Information given below:

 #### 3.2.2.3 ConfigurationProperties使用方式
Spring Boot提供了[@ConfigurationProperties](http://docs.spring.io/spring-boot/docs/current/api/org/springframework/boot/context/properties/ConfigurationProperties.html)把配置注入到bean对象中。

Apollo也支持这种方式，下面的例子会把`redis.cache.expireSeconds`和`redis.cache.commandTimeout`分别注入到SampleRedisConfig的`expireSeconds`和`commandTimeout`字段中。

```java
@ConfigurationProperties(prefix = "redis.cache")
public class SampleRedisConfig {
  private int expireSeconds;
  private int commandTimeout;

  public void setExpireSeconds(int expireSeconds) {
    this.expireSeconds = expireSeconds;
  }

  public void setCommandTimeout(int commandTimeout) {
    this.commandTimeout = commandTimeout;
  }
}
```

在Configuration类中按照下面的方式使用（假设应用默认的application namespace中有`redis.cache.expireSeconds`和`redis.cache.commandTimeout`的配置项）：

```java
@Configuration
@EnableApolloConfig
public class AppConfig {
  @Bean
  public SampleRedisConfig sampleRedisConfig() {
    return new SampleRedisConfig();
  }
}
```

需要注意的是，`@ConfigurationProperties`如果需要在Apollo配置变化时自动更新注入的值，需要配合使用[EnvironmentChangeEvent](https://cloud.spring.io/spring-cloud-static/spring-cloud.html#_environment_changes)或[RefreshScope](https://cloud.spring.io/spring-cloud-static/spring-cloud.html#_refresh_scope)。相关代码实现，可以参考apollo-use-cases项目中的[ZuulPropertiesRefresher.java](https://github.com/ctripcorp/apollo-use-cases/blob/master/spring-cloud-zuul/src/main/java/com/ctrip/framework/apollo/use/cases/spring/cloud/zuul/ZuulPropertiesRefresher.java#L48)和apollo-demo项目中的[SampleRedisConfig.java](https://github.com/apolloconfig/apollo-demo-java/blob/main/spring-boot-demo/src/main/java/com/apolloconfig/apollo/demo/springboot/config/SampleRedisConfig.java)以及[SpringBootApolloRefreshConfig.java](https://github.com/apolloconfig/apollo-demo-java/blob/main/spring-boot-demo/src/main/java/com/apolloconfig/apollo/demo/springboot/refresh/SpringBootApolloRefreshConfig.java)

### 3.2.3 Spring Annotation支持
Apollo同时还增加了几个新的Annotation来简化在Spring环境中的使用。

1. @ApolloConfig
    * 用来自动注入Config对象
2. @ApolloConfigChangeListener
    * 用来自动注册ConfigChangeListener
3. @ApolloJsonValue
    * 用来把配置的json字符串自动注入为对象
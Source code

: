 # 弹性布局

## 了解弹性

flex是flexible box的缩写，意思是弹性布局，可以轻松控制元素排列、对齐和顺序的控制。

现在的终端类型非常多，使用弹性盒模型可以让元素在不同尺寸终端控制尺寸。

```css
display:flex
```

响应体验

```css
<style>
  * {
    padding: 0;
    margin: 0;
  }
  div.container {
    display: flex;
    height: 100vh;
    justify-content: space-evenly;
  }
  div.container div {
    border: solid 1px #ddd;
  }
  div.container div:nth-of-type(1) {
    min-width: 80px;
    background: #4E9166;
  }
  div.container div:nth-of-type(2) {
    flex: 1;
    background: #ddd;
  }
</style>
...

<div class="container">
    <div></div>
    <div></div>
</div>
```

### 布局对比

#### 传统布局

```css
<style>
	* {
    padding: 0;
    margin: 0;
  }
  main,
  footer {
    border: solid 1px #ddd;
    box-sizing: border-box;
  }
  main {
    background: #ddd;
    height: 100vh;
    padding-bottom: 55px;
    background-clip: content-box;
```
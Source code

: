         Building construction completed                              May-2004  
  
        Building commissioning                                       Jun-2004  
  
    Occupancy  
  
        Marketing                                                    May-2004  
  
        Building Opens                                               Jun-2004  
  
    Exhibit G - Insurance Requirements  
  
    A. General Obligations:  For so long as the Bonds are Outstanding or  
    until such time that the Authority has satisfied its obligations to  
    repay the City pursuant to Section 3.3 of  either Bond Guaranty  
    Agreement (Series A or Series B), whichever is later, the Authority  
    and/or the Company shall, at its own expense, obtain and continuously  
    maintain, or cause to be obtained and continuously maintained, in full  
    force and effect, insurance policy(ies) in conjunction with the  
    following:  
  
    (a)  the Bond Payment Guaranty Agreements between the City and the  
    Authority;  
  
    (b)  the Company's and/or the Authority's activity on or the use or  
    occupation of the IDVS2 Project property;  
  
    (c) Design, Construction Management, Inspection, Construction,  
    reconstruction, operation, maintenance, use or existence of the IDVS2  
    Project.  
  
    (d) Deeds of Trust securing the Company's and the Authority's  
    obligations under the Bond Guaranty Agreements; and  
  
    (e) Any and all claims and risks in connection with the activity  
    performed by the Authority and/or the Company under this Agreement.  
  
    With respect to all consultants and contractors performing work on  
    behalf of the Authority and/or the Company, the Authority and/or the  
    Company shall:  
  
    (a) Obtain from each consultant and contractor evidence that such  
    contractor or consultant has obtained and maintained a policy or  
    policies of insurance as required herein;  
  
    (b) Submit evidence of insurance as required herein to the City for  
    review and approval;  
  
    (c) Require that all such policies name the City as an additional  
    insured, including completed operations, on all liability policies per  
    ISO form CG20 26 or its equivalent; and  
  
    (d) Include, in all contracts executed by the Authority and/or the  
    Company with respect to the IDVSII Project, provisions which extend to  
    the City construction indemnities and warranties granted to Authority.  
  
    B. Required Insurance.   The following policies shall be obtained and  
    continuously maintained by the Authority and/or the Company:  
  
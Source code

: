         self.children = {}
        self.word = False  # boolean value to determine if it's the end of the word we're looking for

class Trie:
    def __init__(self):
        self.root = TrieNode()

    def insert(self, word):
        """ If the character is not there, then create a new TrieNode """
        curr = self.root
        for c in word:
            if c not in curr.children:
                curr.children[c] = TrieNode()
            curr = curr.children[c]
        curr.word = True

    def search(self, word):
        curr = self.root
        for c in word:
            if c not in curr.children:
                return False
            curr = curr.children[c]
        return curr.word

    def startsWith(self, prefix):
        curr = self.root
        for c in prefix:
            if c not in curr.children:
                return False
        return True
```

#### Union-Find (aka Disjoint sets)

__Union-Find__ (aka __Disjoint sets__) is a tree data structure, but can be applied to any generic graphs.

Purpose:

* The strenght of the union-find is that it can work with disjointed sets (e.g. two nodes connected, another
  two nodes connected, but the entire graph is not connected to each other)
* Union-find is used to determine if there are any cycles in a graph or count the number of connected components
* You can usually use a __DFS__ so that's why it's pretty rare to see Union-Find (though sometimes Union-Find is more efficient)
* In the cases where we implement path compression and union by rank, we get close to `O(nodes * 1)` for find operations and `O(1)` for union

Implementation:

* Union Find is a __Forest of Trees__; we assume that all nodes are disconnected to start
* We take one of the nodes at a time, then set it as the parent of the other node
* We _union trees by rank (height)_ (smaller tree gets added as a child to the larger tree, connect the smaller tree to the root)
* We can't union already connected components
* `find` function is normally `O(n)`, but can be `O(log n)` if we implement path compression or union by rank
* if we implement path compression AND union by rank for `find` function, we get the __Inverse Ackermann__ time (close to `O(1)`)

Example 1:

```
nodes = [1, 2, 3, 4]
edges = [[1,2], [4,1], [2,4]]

End of Information given.

◆ Work to complete ◆
Take each line above that contains "self" and copy it out.

◆ Problem solution ◆
:         self.children = {}
        self.word = False  # boolean value to determine if it's the end of the word we're looking for
    def __init__(self):
        self.root = TrieNode()
    def insert(self, word):
        curr = self.root
    def search(self, word):
        curr = self.root
    def startsWith(self, prefix):
        curr = self.root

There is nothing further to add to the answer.